Popcorn is not enough. After changing the way you saw movies, multiplexes are changing themselves, too – adding fancy frills to remain in the race, reports Ruchi Hajela.

business Updated: Nov 22, 2007 22:10 IST
Ruchi Hajela

Popcorn is not enough. After changing the way you saw movies, multiplexes are changing themselves, too – adding fancy frills to keep their edge in a competitive business that is getting crowded.



Here is what to expect: 180-degree seats on which you can lie flat on your back, a butler at the press of a button, meals at the seat and lounges for dining and relaxation. Or happy-hour discounts.



At the other end, new exhibition chains like Pyramid Saimira and Zee group's Fun Republic that use cheaper digital technologies are taking over sleepy single-screen theatres in small towns.



PVR Limited, the company that pioneered the multiplex boom in the country, launched on Thursday its PVR Premiere brand that will have a Gold Class and premier class auditoriums.

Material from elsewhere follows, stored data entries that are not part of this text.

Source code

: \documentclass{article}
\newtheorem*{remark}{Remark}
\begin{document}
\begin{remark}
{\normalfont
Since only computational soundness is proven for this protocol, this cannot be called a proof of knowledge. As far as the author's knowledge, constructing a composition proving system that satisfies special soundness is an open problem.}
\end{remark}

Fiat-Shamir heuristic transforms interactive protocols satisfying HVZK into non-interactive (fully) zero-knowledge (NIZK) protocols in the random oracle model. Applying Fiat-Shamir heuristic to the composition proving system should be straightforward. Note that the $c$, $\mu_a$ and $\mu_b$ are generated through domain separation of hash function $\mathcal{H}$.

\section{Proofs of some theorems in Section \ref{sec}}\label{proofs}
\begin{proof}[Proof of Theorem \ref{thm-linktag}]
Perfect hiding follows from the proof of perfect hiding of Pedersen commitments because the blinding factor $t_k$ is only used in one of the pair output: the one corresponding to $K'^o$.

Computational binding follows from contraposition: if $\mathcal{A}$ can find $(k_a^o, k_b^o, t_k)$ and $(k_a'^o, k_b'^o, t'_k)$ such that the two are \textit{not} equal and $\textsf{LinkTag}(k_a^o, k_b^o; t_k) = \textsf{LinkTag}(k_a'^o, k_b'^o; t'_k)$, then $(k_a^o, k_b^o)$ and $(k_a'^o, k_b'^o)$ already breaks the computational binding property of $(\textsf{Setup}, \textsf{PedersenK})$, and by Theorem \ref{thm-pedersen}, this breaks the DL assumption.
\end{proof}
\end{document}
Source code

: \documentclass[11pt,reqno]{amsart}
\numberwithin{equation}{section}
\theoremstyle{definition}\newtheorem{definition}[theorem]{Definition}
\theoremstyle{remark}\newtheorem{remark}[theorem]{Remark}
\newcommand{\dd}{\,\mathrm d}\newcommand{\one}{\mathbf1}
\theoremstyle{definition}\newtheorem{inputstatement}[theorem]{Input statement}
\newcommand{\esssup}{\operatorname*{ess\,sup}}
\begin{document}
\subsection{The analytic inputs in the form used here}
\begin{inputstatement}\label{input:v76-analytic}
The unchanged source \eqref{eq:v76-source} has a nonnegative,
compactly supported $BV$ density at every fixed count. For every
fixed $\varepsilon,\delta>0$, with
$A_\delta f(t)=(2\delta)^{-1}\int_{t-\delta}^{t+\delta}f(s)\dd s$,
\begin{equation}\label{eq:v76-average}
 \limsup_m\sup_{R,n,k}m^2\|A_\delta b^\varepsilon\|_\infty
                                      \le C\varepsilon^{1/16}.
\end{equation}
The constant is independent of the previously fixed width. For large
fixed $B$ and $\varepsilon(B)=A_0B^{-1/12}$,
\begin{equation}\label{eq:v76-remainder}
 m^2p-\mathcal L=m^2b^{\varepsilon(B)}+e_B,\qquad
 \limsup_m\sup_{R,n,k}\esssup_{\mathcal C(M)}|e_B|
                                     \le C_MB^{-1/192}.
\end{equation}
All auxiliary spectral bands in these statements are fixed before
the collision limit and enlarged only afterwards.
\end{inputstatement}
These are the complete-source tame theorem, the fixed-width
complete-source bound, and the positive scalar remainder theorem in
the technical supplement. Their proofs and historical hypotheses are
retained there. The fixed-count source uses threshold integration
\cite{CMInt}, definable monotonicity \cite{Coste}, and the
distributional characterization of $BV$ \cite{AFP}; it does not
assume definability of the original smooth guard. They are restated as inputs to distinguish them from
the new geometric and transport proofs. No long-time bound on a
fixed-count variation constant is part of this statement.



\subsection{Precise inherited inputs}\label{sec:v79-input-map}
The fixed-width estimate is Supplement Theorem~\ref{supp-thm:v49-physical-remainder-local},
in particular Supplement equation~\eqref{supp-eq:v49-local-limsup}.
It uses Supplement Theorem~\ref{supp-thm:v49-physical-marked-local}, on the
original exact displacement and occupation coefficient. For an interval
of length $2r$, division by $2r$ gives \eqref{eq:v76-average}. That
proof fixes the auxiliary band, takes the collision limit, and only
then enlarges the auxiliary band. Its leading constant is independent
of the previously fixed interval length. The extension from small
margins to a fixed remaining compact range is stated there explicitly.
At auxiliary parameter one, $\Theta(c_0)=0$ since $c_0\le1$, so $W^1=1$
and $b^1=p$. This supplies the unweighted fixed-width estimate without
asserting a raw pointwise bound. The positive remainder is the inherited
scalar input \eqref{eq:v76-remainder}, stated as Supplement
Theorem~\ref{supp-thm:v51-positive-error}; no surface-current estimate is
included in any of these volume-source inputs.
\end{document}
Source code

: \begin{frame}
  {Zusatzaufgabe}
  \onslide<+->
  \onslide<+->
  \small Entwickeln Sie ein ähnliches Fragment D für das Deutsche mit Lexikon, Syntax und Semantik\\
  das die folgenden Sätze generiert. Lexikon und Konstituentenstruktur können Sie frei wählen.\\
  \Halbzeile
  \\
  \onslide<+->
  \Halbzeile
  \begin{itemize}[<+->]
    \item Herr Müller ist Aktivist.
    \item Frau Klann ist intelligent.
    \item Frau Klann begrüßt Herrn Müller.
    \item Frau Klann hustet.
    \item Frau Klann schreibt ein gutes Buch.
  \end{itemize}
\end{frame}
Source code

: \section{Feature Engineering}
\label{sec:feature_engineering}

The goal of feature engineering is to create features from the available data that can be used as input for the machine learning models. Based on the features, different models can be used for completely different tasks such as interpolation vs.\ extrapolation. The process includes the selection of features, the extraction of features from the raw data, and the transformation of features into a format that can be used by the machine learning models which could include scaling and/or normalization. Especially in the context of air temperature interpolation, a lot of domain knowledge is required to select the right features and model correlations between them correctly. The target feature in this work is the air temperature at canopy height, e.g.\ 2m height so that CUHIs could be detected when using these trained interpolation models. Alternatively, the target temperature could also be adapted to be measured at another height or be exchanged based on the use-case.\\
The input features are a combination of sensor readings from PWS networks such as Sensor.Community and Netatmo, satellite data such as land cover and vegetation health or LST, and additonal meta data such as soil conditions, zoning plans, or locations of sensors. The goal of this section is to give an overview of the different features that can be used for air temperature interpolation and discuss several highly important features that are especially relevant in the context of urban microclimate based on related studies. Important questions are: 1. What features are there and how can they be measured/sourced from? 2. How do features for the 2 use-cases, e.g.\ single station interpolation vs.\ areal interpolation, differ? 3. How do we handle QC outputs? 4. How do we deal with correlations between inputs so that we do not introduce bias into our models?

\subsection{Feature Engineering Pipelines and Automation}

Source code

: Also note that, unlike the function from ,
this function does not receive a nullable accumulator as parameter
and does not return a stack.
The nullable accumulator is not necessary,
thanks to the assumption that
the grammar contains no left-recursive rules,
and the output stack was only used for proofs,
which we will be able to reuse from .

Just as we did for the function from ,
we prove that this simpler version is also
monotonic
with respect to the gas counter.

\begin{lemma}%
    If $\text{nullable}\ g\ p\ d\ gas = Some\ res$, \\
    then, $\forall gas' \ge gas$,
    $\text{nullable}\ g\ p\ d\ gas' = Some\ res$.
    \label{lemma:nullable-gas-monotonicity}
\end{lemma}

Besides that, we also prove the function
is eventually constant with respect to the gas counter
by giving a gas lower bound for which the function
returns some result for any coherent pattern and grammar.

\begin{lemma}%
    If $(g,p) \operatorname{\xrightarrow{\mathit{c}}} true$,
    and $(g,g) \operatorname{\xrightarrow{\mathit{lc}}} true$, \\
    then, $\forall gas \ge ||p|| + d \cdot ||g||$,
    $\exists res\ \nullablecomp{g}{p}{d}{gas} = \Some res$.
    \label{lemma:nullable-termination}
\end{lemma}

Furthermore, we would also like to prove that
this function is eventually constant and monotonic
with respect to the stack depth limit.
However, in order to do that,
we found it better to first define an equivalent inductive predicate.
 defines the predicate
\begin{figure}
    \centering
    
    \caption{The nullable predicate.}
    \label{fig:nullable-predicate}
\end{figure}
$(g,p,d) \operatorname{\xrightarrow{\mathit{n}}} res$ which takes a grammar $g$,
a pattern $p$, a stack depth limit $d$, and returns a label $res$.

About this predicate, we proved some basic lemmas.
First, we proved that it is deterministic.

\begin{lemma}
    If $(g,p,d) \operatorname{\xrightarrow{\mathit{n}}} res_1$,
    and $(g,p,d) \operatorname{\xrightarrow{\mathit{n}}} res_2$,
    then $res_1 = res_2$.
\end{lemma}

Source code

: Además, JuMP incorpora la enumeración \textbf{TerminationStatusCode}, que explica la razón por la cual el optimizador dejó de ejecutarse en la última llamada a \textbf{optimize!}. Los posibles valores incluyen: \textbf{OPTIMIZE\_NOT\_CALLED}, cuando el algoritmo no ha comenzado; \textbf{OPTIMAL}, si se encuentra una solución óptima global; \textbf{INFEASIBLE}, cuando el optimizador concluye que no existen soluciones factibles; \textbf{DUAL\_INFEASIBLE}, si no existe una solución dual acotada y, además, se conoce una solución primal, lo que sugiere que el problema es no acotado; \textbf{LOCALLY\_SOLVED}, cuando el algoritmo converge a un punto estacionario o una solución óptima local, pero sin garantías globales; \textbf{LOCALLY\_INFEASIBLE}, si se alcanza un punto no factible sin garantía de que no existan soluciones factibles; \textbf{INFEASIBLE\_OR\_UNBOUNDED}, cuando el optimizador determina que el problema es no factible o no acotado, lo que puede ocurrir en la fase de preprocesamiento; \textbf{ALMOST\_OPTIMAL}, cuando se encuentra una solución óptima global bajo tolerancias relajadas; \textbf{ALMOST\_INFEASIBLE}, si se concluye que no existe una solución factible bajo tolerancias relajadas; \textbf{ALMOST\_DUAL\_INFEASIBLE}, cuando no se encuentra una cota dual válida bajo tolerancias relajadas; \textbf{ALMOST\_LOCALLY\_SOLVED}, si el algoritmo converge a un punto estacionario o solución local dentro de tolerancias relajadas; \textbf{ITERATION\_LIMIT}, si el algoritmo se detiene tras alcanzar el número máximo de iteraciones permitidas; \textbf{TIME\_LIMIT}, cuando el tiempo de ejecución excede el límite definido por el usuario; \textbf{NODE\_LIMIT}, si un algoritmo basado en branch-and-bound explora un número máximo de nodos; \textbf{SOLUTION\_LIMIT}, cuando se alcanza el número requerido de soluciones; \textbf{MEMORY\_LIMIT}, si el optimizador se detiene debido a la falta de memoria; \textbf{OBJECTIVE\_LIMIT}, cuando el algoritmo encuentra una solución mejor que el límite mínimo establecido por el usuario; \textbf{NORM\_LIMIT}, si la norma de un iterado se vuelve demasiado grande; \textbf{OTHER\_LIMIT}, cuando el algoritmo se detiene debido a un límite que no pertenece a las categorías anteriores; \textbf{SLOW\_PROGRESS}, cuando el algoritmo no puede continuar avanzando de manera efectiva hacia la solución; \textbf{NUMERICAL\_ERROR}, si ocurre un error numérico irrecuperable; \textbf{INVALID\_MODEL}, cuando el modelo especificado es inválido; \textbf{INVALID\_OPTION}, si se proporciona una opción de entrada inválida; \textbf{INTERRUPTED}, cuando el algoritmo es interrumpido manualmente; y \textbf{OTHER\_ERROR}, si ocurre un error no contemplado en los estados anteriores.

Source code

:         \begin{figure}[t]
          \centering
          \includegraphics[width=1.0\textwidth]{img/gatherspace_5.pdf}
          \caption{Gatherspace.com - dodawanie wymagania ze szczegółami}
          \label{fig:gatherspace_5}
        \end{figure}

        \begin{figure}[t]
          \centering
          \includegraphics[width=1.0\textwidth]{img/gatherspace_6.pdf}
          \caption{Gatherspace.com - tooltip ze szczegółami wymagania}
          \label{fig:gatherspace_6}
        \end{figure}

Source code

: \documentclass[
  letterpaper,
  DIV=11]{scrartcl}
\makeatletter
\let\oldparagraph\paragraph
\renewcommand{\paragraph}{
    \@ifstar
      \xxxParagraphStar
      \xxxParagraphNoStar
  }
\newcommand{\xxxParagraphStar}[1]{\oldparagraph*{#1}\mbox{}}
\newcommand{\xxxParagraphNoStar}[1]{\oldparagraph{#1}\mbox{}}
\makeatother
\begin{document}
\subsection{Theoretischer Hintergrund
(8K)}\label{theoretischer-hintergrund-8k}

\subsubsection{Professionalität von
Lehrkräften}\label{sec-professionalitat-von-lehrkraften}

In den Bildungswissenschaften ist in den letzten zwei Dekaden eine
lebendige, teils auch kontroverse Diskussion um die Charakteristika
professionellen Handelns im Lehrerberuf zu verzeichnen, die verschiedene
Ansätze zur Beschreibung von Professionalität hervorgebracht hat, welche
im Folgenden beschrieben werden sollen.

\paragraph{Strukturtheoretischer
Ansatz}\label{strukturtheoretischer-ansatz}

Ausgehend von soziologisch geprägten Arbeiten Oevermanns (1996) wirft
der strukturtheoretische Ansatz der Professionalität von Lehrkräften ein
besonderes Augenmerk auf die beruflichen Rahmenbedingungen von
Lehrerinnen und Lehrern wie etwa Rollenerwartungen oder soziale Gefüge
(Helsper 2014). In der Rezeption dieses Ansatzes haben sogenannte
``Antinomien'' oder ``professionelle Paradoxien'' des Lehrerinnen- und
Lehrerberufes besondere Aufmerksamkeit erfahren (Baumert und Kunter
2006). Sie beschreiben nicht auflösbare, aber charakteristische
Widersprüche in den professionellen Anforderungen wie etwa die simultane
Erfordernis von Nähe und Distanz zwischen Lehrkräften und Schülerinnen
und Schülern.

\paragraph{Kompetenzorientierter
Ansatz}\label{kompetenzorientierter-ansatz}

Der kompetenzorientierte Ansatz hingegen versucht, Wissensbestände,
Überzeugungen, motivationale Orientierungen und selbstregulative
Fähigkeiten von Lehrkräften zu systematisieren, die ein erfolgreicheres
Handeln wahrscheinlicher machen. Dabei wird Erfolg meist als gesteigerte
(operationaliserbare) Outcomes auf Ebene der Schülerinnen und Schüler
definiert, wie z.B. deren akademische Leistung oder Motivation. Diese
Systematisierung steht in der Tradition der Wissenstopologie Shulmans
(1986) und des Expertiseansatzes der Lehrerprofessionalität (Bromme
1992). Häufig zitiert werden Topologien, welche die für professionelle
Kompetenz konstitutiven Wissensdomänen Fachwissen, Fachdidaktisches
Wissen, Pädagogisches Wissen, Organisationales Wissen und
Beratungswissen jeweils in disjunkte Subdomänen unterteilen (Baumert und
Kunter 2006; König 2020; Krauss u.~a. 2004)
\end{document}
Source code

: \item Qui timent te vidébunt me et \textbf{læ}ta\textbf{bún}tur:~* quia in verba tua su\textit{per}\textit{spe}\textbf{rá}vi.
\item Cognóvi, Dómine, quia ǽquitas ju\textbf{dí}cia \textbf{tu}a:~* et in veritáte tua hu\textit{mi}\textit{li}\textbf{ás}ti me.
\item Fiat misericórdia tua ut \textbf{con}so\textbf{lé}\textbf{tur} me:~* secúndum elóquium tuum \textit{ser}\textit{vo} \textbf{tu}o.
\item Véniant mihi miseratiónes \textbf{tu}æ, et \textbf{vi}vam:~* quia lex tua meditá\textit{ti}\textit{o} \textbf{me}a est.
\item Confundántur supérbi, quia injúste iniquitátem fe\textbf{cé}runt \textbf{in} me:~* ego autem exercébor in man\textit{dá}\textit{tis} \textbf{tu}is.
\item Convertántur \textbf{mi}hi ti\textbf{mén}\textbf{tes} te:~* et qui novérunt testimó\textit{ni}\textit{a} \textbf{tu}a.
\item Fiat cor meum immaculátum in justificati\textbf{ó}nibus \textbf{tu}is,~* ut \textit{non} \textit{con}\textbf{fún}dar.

PVR has plans to invest Rs 400 crore over the next three years to set up 250 screens of which 10 per cent will be for 40 Premiere screens across Gurgaon, Mumbai, Bangalore and Kolkata.



The cost of setting up one PVR Premiere multiplex in New Delhi's Saket area has cost the company Rs 24 crore.



Gold Class has reclining chairs and a personalised menu that can cost between Rs 500 to Rs 750 per head.



Morning shows are usually cheaper and weekend tickets cost higher. On the other hand, a premier class ticket with more legroom and arrangements to help the physically disabled can cost anywhere between Rs 120 to Rs 150, somewhat above the Rs 90 to Rs 125 that a regular PVR cinema ticket costs.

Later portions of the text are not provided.